(REQUIREMENT): In the entries below, which lines run from the one containing "Kamu telah mampu" to the one containing "telah punya website"? Copy exactly those lines, ends included, and no others.

(DATASET CONTENT):

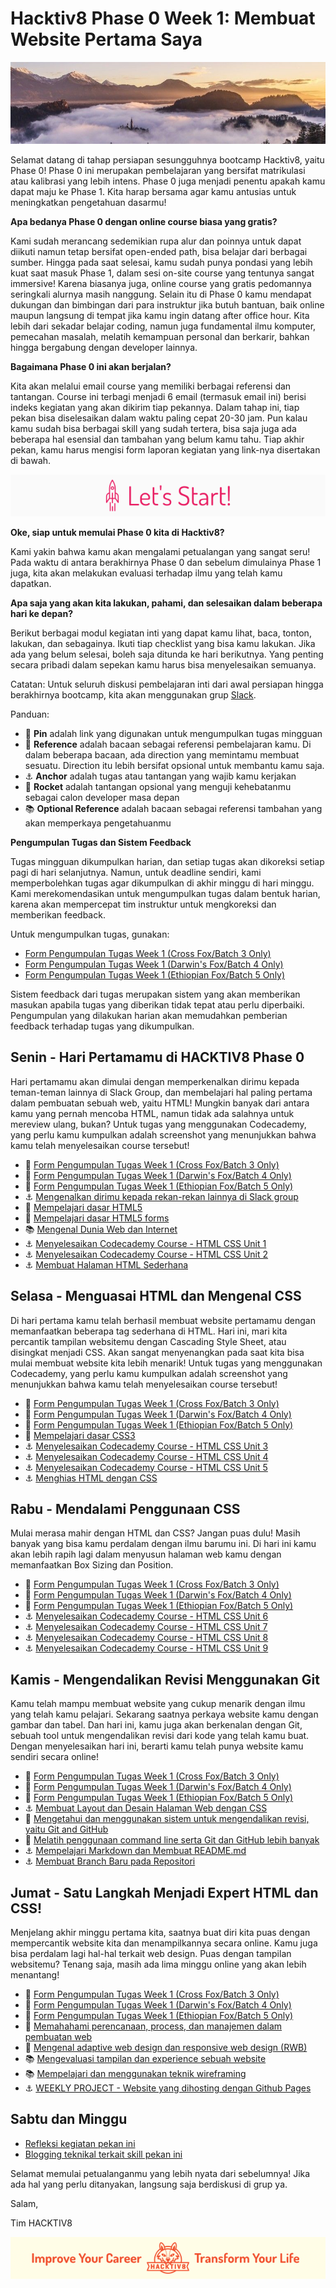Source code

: # Hacktiv8 Phase 0 Week 1: Membuat Website Pertama Saya

![Header](assets/header-w1.jpg)

Selamat datang di tahap persiapan sesungguhnya bootcamp Hacktiv8, yaitu Phase 0! Phase 0 ini merupakan pembelajaran yang bersifat matrikulasi atau kalibrasi yang lebih intens. Phase 0 juga menjadi penentu apakah kamu dapat maju ke Phase 1. Kita harap bersama agar kamu antusias untuk meningkatkan pengetahuan dasarmu!

**Apa bedanya Phase 0 dengan online course biasa yang gratis?**

Kami sudah merancang sedemikian rupa alur dan poinnya untuk dapat diikuti namun tetap bersifat open-ended path, bisa belajar dari berbagai sumber. Hingga pada saat selesai, kamu sudah punya pondasi yang lebih kuat saat masuk Phase 1, dalam sesi on-site course yang tentunya sangat immersive! Karena biasanya juga, online course yang gratis pedomannya seringkali alurnya masih nanggung. Selain itu di Phase 0 kamu mendapat dukungan dan bimbingan dari para instruktur jika butuh bantuan, baik online maupun langsung di tempat jika kamu ingin datang after office hour. Kita lebih dari sekadar belajar coding, namun juga fundamental ilmu komputer, pemecahan masalah, melatih kemampuan personal dan berkarir, bahkan hingga bergabung dengan developer lainnya.

**Bagaimana Phase 0 ini akan berjalan?**

Kita akan melalui email course yang memiliki berbagai referensi dan tantangan. Course ini terbagi menjadi 6 email (termasuk email ini) berisi indeks kegiatan yang akan dikirim tiap pekannya. Dalam tahap ini, tiap pekan bisa diselesaikan dalam waktu paling cepat 20-30 jam. Pun kalau kamu sudah bisa berbagai skill yang sudah tertera, bisa saja juga ada beberapa hal esensial dan tambahan yang belum kamu tahu. Tiap akhir pekan, kamu harus mengisi form laporan kegiatan yang link-nya disertakan di bawah.

![Let's start!](assets/start.png)

**Oke, siap untuk memulai Phase 0 kita di Hacktiv8?**

Kami yakin bahwa kamu akan mengalami petualangan yang sangat seru! Pada waktu di antara berakhirnya Phase 0 dan sebelum dimulainya Phase 1 juga, kita akan melakukan evaluasi terhadap ilmu yang telah kamu dapatkan.

**Apa saja yang akan kita lakukan, pahami, dan selesaikan dalam beberapa hari ke depan?**

Berikut berbagai modul kegiatan inti yang dapat kamu lihat, baca, tonton, lakukan, dan sebagainya. Ikuti tiap checklist yang bisa kamu lakukan. Jika ada yang belum selesai, boleh saja ditunda ke hari berikutnya. Yang penting secara pribadi dalam sepekan kamu harus bisa menyelesaikan semuanya.

Catatan: Untuk seluruh diskusi pembelajaran inti dari awal persiapan hingga berakhirnya bootcamp, kita akan menggunakan grup [Slack](https://slack.com/).

Panduan:
- :pushpin: **Pin** adalah link yang digunakan untuk mengumpulkan tugas mingguan
- :notebook_with_decorative_cover: **Reference** adalah bacaan sebagai referensi pembelajaran kamu. Di dalam beberapa bacaan, ada direction yang memintamu membuat sesuatu. Direction itu lebih bersifat opsional untuk membantu kamu saja.
- :anchor: **Anchor** adalah tugas atau tantangan yang wajib kamu kerjakan
- :rocket: **Rocket** adalah tantangan opsional yang menguji kehebatanmu sebagai calon developer masa depan
- :books: **Optional Reference** adalah bacaan sebagai referensi tambahan yang akan memperkaya pengetahuanmu

**Pengumpulan Tugas dan Sistem Feedback**

Tugas mingguan dikumpulkan harian, dan setiap tugas akan dikoreksi setiap pagi di hari selanjutnya. Namun, untuk deadline sendiri, kami memperbolehkan tugas agar dikumpulkan di akhir minggu di hari minggu. Kami merekomendasikan untuk mengumpulkan tugas dalam bentuk harian, karena akan mempercepat tim instruktur untuk mengkoreksi dan memberikan feedback.

Untuk mengumpulkan tugas, gunakan:
- [Form Pengumpulan Tugas Week 1 (Cross Fox/Batch 3 Only)](https://airtable.com/shr1eBxtncmgvk5MK)
- [Form Pengumpulan Tugas Week 1 (Darwin's Fox/Batch 4 Only)](https://airtable.com/shr6xCZnpkf7PjDkb)
- [Form Pengumpulan Tugas Week 1 (Ethiopian Fox/Batch 5 Only)](https://airtable.com/shrzYndd6Ba9EbPrT)

Sistem feedback dari tugas merupakan sistem yang akan memberikan masukan apabila tugas yang diberikan tidak tepat atau perlu diperbaiki. Pengumpulan yang dilakukan harian akan memudahkan pemberian feedback terhadap tugas yang dikumpulkan.

## Senin - Hari Pertamamu di HACKTIV8 Phase 0
Hari pertamamu akan dimulai dengan memperkenalkan dirimu kepada teman-teman lainnya di Slack Group, dan
membelajari hal paling pertama dalam pembuatan sebuah web, yaitu HTML! Mungkin banyak dari antara kamu
yang pernah mencoba HTML, namun tidak ada salahnya untuk mereview ulang, bukan? Untuk tugas yang menggunakan Codecademy, yang perlu kamu kumpulkan adalah screenshot yang menunjukkan bahwa kamu telah menyelesaikan course tersebut!

- :pushpin: [Form Pengumpulan Tugas Week 1 (Cross Fox/Batch 3 Only)](https://airtable.com/shr1eBxtncmgvk5MK)
- :pushpin: [Form Pengumpulan Tugas Week 1 (Darwin's Fox/Batch 4 Only)](https://airtable.com/shr6xCZnpkf7PjDkb)
- :pushpin: [Form Pengumpulan Tugas Week 1 (Ethiopian Fox/Batch 5 Only)](https://airtable.com/shrzYndd6Ba9EbPrT)
- :anchor:
[Mengenalkan dirimu kepada rekan-rekan lainnya di Slack group](https://github.com/hacktiv8/phase-0-activities/blob/master/modules/introduce-yourself.md)
- :notebook_with_decorative_cover:
[Mempelajari dasar HTML5](https://github.com/hacktiv8/phase-0-activities/blob/master/modules/html5-basics.md)
- :notebook_with_decorative_cover:
[Mempelajari dasar HTML5 forms](https://github.com/hacktiv8/phase-0-activities/blob/master/modules/html5-forms-basics.md)
- :books:
[Mengenal Dunia Web dan Internet](https://github.com/hacktiv8/phase-0-activities/blob/master/modules/internet-web.md)
- :anchor:
[Menyelesaikan Codecademy Course - HTML CSS Unit 1](https://www.codecademy.com/learn/learn-html-css)
- :anchor:
[Menyelesaikan Codecademy Course - HTML CSS Unit 2](https://www.codecademy.com/learn/learn-html-css)
- :anchor:
[Membuat Halaman HTML Sederhana](modules/anchor-laman-web-pertamaku.md)

## Selasa - Menguasai HTML dan Mengenal CSS
Di hari pertama kamu telah berhasil membuat website pertamamu dengan memanfaatkan beberapa tag sederhana di HTML. Hari ini, mari kita percantik tampilan websitemu dengan Cascading Style Sheet, atau disingkat menjadi CSS. Akan sangat menyenangkan pada saat kita bisa mulai membuat website kita lebih menarik! Untuk tugas yang menggunakan Codecademy, yang perlu kamu kumpulkan adalah screenshot yang menunjukkan bahwa kamu telah menyelesaikan course tersebut!

- :pushpin: [Form Pengumpulan Tugas Week 1 (Cross Fox/Batch 3 Only)](https://airtable.com/shr1eBxtncmgvk5MK)
- :pushpin: [Form Pengumpulan Tugas Week 1 (Darwin's Fox/Batch 4 Only)](https://airtable.com/shr6xCZnpkf7PjDkb)
- :pushpin: [Form Pengumpulan Tugas Week 1 (Ethiopian Fox/Batch 5 Only)](https://airtable.com/shrzYndd6Ba9EbPrT)
- :notebook_with_decorative_cover:
[Mempelajari dasar CSS3](https://github.com/hacktiv8/phase-0-activities/blob/master/modules/css3-basics.md)
- :anchor:
[Menyelesaikan Codecademy Course - HTML CSS Unit 3](https://www.codecademy.com/learn/learn-html-css)
- :anchor:
[Menyelesaikan Codecademy Course - HTML CSS Unit 4](https://www.codecademy.com/learn/learn-html-css)
- :anchor:
[Menyelesaikan Codecademy Course - HTML CSS Unit 5](https://www.codecademy.com/learn/learn-html-css)
- :anchor:
[Menghias HTML dengan CSS](modules/anchor-css-selector-and-styling.md)


## Rabu - Mendalami Penggunaan CSS
Mulai merasa mahir dengan HTML dan CSS? Jangan puas dulu! Masih banyak yang bisa kamu perdalam dengan
ilmu barumu ini. Di hari ini kamu akan lebih rapih lagi dalam menyusun halaman web kamu dengan memanfaatkan
Box Sizing dan Position.

- :pushpin: [Form Pengumpulan Tugas Week 1 (Cross Fox/Batch 3 Only)](https://airtable.com/shr1eBxtncmgvk5MK)
- :pushpin: [Form Pengumpulan Tugas Week 1 (Darwin's Fox/Batch 4 Only)](https://airtable.com/shr6xCZnpkf7PjDkb)
- :pushpin: [Form Pengumpulan Tugas Week 1 (Ethiopian Fox/Batch 5 Only)](https://airtable.com/shrzYndd6Ba9EbPrT)
- :anchor:
[Menyelesaikan Codecademy Course - HTML CSS Unit 6](https://www.codecademy.com/learn/learn-html-css)
- :anchor:
[Menyelesaikan Codecademy Course - HTML CSS Unit 7](https://www.codecademy.com/learn/learn-html-css)
- :anchor:
[Menyelesaikan Codecademy Course - HTML CSS Unit 8](https://www.codecademy.com/learn/learn-html-css)
- :anchor:
[Menyelesaikan Codecademy Course - HTML CSS Unit 9](https://www.codecademy.com/learn/learn-html-css)

## Kamis - Mengendalikan Revisi Menggunakan Git
Kamu telah mampu membuat website yang cukup menarik dengan ilmu yang telah kamu pelajari. Sekarang saatnya
perkaya website kamu dengan gambar dan tabel. Dan hari ini, kamu juga akan berkenalan dengan Git, sebuah
tool untuk mengendalikan revisi dari kode yang telah kamu buat. Dengan menyelesaikan hari ini, berarti kamu
telah punya website kamu sendiri secara online!

- :pushpin: [Form Pengumpulan Tugas Week 1 (Cross Fox/Batch 3 Only)](https://airtable.com/shr1eBxtncmgvk5MK)
- :pushpin: [Form Pengumpulan Tugas Week 1 (Darwin's Fox/Batch 4 Only)](https://airtable.com/shr6xCZnpkf7PjDkb)
- :pushpin: [Form Pengumpulan Tugas Week 1 (Ethiopian Fox/Batch 5 Only)](https://airtable.com/shrzYndd6Ba9EbPrT)
- :anchor:
[Membuat Layout dan Desain Halaman Web dengan CSS](modules/anchor-css-layouting.md)
- :notebook_with_decorative_cover:
[Mengetahui dan menggunakan sistem untuk mengendalikan revisi, yaitu Git and GitHub](https://github.com/hacktiv8/phase-0-activities/blob/master/modules/git-github-basics.md)
- :notebook_with_decorative_cover:
[Melatih penggunaan command line serta Git dan GitHub lebih banyak](https://github.com/hacktiv8/phase-0-activities/blob/master/modules/cli-git-github-practice.md)
- :anchor:
[Mempelajari Markdown dan Membuat README.md](https://github.com/hacktiv8/phase-0-activities/blob/master/modules/markdown-anchor.md)
- :anchor:
[Membuat Branch Baru pada Repositori](https://github.com/hacktiv8/phase-0-activities/blob/master/modules/git-branch-anchor.md)

## Jumat - Satu Langkah Menjadi Expert HTML dan CSS!
Menjelang akhir minggu pertama kita, saatnya buat diri kita puas dengan mempercantik website kita dan
menampilkannya secara online. Kamu juga bisa perdalam lagi hal-hal terkait web design. Puas dengan tampilan
websitemu? Tenang saja, masih ada lima minggu online yang akan lebih menantang!

- :pushpin: [Form Pengumpulan Tugas Week 1 (Cross Fox/Batch 3 Only)](https://airtable.com/shr1eBxtncmgvk5MK)
- :pushpin: [Form Pengumpulan Tugas Week 1 (Darwin's Fox/Batch 4 Only)](https://airtable.com/shr6xCZnpkf7PjDkb)
- :pushpin: [Form Pengumpulan Tugas Week 1 (Ethiopian Fox/Batch 5 Only)](https://airtable.com/shrzYndd6Ba9EbPrT)
- :notebook_with_decorative_cover:
[Memahahami perencanaan, process, dan manajemen dalam pembuatan web](https://github.com/hacktiv8/phase-0-activities/blob/master/modules/web-dev-process.md)
- :notebook_with_decorative_cover:
[Mengenal adaptive web design dan responsive web design (RWB)](https://github.com/hacktiv8/phase-0-activities/blob/master/modules/web-design.md)
- :books:
[Mengevaluasi tampilan dan experience sebuah website](https://github.com/hacktiv8/phase-0-activities/blob/master/modules/web-evaluation.md)
- :books:
[Mempelajari dan menggunakan teknik wireframing](https://github.com/hacktiv8/phase-0-activities/blob/master/modules/wireframing.md)
- :anchor:
[WEEKLY PROJECT - Website yang dihosting dengan Github Pages](https://github.com/hacktiv8/phase-0-activities/blob/master/modules/github-pages-rev.md)


## Sabtu dan Minggu

-  [Refleksi kegiatan pekan ini](https://github.com/hacktiv8/phase-0-activities/blob/master/modules/reflection.md)
-  [Blogging teknikal terkait skill pekan ini](https://github.com/hacktiv8/phase-0-activities/blob/master/modules/blog.md)

Selamat memulai petualanganmu yang lebih nyata dari sebelumnya! Jika ada hal yang perlu ditanyakan, langsung saja berdiskusi di grup ya.

Salam,

Tim HACKTIV8

![Hacktiv8 Banner](assets/banner.png)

(OUTPUT OF THE TASK):
Kamu telah mampu membuat website yang cukup menarik dengan ilmu yang telah kamu pelajari. Sekarang saatnya
perkaya website kamu dengan gambar dan tabel. Dan hari ini, kamu juga akan berkenalan dengan Git, sebuah
tool untuk mengendalikan revisi dari kode yang telah kamu buat. Dengan menyelesaikan hari ini, berarti kamu
telah punya website kamu sendiri secara online!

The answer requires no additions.